O epíteto do horrorcore misturado com o rap mais vanguardista da atualidade tem um nome atrás do qual se esconde Ashanti Mutinta. A elevar o grito e a batida industrial ao ativismo subjacente na força de que é feita, as suas raízes partilhadas entre o Canadá e a Zâmbia não chegam para descrever o poder que de si emana. Numa das maiores salas do Le Guess Who?, Backxwash atropelou vocalmente, energeticamente e politicamente o público do festival, deixando-nos a todos perplexos com o que aconteceu.
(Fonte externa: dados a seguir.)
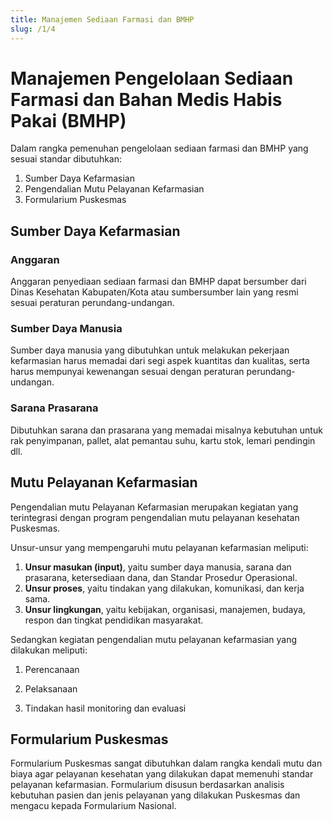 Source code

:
 ```yaml
---
title: Manajemen Sediaan Farmasi dan BMHP
slug: /1/4
---
```


# Manajemen Pengelolaan Sediaan Farmasi dan Bahan Medis Habis Pakai (BMHP)
Dalam rangka pemenuhan pengelolaan sediaan farmasi dan BMHP yang sesuai standar dibutuhkan:
1. Sumber Daya Kefarmasian
2. Pengendalian Mutu Pelayanan Kefarmasian
3. Formularium Puskesmas

## Sumber Daya Kefarmasian
### Anggaran
        
Anggaran penyediaan sediaan farmasi dan BMHP dapat bersumber dari Dinas Kesehatan Kabupaten/Kota atau sumbersumber lain yang resmi sesuai peraturan perundang-undangan.
### Sumber Daya Manusia
Sumber daya manusia yang dibutuhkan untuk melakukan pekerjaan kefarmasian harus memadai dari segi aspek kuantitas dan kualitas, serta harus mempunyai kewenangan sesuai dengan peraturan perundang-undangan.
### Sarana Prasarana
Dibutuhkan sarana dan prasarana yang memadai misalnya kebutuhan untuk rak penyimpanan, pallet, alat pemantau suhu, kartu stok, lemari pendingin dll.

## Mutu Pelayanan Kefarmasian
Pengendalian mutu Pelayanan Kefarmasian merupakan kegiatan yang terintegrasi dengan program pengendalian mutu pelayanan kesehatan Puskesmas.

Unsur-unsur yang mempengaruhi mutu pelayanan kefarmasian meliputi:

1) **Unsur masukan (input)**, yaitu sumber daya manusia, sarana dan prasarana, ketersediaan dana, dan Standar Prosedur Operasional.
2) **Unsur proses**, yaitu tindakan yang dilakukan, komunikasi, dan kerja sama.
3) **Unsur lingkungan**, yaitu kebijakan, organisasi, manajemen, budaya, respon dan tingkat pendidikan masyarakat.

Sedangkan kegiatan pengendalian mutu pelayanan kefarmasian yang dilakukan meliputi:

1) Perencanaan

2) Pelaksanaan

3) Tindakan hasil monitoring dan evaluasi

## Formularium Puskesmas

Formularium Puskesmas sangat dibutuhkan dalam rangka kendali mutu dan biaya agar pelayanan kesehatan yang dilakukan dapat memenuhi standar pelayanan kefarmasian. Formularium disusun berdasarkan analisis kebutuhan pasien dan jenis pelayanan yang dilakukan Puskesmas dan mengacu kepada Formularium Nasional.
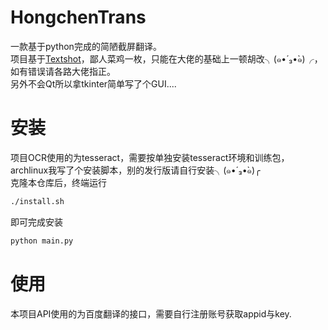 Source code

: # HongchenTrans
一款基于python完成的简陋截屏翻译。  
项目基于[Textshot](https://github.com/ianzhao05/textshot)，鄙人菜鸡一枚，只能在大佬的基础上一顿胡改╮(๑•́ ₃•̀๑)╭，如有错误请各路大佬指正。  
另外不会Qt所以拿tkinter简单写了个GUI....  
# 安装
项目OCR使用的为tesseract，需要按单独安装tesseract环境和训练包，archlinux我写了个安装脚本，别的发行版请自行安装╮(๑•́ ₃•̀๑)╭  
克隆本仓库后，终端运行
```bash
./install.sh
```
即可完成安装
```bash
python main.py
```
# 使用
本项目API使用的为百度翻译的接口，需要自行注册账号获取appid与key.
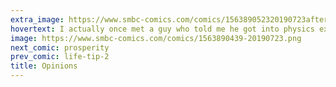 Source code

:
 ```yaml
---
extra_image: https://www.smbc-comics.com/comics/156389052320190723after.png
hovertext: I actually once met a guy who told me he got into physics explicitly to be able to make proclamations like Einstein. He later switched to a business major. Hopefully he's proclaiming as well as possible still.
image: https://www.smbc-comics.com/comics/1563890439-20190723.png
next_comic: prosperity
prev_comic: life-tip-2
title: Opinions
---
```


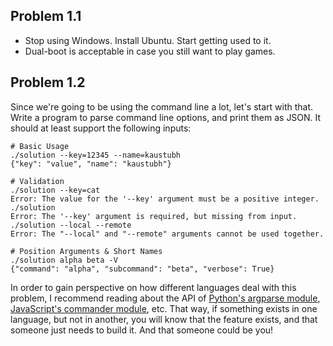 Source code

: ## Problem 1.1

- Stop using Windows. Install Ubuntu. Start getting used to it.
- Dual-boot is acceptable in case you still want to play games.

## Problem 1.2

Since we're going to be using the command line a lot, let's start with that. Write a program to parse command line options, and print them as JSON. It should at least support the following inputs:

```
# Basic Usage
./solution --key=12345 --name=kaustubh
{"key": "value", "name": "kaustubh"}

# Validation
./solution --key=cat
Error: The value for the '--key' argument must be a positive integer.
./solution
Error: The '--key' argument is required, but missing from input.
./solution --local --remote
Error: The "--local" and "--remote" arguments cannot be used together.

# Position Arguments & Short Names
./solution alpha beta -V
{"command": "alpha", "subcommand": "beta", "verbose": True}
```

In order to gain perspective on how different languages deal with this problem, I recommend reading about the API of [Python's argparse module](https://docs.python.org/3/library/argparse.html), [JavaScript's commander module](https://www.npmjs.com/package/commander), etc. That way, if something exists in one language, but not in another, you will know that the feature exists, and that someone just needs to build it. And that someone could be you!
Por entre batidas de dubstep e breakbeat, Ashanti repôs um lugar que era seu por direito, onde evocou vozes de pessoas que se tornaram imprescindíveis numa luta que também é a sua — por entre o nevoeiro cantou-nos alguns dos seus raps mais famosos, mas foi através do olhar que derramou “sangue na água”.


[Wayne Phoenix]

Numa das igrejas mais icónicas de Utrecht, sentado ao piano e virado para o lado oposto do público, as costas de Wayne Phoenix tinham em si escritas “Awaken the Real You” — estas palavras, apoiadas nas asas de uma fénix, serviam de tela pintada a nome próprio, cenário que acompanhou todo um concerto ao abrigo do seu piano, de um violino e de um violoncelo. Por entre o suspense e a teatralidade musical inerente ao seu trabalho, o músico e compositor contou ao público do Le Guess Who? a “história da sua vida”, encantando e desencantando de uma forma poética e envolvente.


[The Good Ones]

Introduzidos por uma mensagem, em jeito de desabafo, que pareceu inquietar o público para a sua recepção, The Good Ones viram-se abraçados por uma sala preenchida de vontade e respeito por aquela que tem sido a sua missão nos últimos anos. O grupo de Ruanda chegou até nós apenas em formato duo e, depois de todas as dificuldades pelas quais passou para conseguir chegar a Utrecht, anunciou aquela que pode ser a sua “última performance durante os próximos tempos”, para provar que a partilha é possível seja de que forma for. Munidos de apenas uma guitarra e percurssão (usando até um par de botas para marcar o ritmo), os músicos sobreviventes ao genocídio de 1994 contaram a sua história ao abrigo de uma esperança profundamente alegre e imortal. 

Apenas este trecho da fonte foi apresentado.